What is needed: Starting at the first line of the listing below, repeat each line up to and including the one containing "[//]: # (IMPORTANT:Do". Leave out pictures.

Excerpted data:
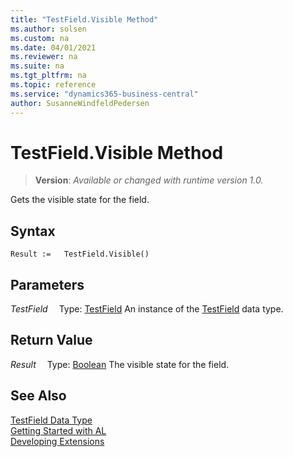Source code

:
```yaml
---
title: "TestField.Visible Method"
ms.author: solsen
ms.custom: na
ms.date: 04/01/2021
ms.reviewer: na
ms.suite: na
ms.tgt_pltfrm: na
ms.topic: reference
ms.service: "dynamics365-business-central"
author: SusanneWindfeldPedersen
---
```

[//]: # (START>DO_NOT_EDIT)
[//]: # (IMPORTANT:Do not edit any of the content between here and the END>DO_NOT_EDIT.)
[//]: # (Any modifications should be made in the .xml files in the ModernDev repo.)
# TestField.Visible Method
> **Version**: _Available or changed with runtime version 1.0._

Gets the visible state for the field.


## Syntax
```
Result :=   TestField.Visible()
```

## Parameters
*TestField*
&emsp;Type: [TestField](testfield-data-type.md)
An instance of the [TestField](testfield-data-type.md) data type.

## Return Value
*Result*
&emsp;Type: [Boolean](../boolean/boolean-data-type.md)
The visible state for the field.


[//]: # (IMPORTANT: END>DO_NOT_EDIT)
## See Also
[TestField Data Type](testfield-data-type.md)  
[Getting Started with AL](../../devenv-get-started.md)  
[Developing Extensions](../../devenv-dev-overview.md)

Reply to the exercise:
Source code

:
```yaml
---
title: "TestField.Visible Method"
ms.author: solsen
ms.custom: na
ms.date: 04/01/2021
ms.reviewer: na
ms.suite: na
ms.tgt_pltfrm: na
ms.topic: reference
ms.service: "dynamics365-business-central"
author: SusanneWindfeldPedersen
---
```

[//]: # (START>DO_NOT_EDIT)
[//]: # (IMPORTANT:Do not edit any of the content between here and the END>DO_NOT_EDIT.)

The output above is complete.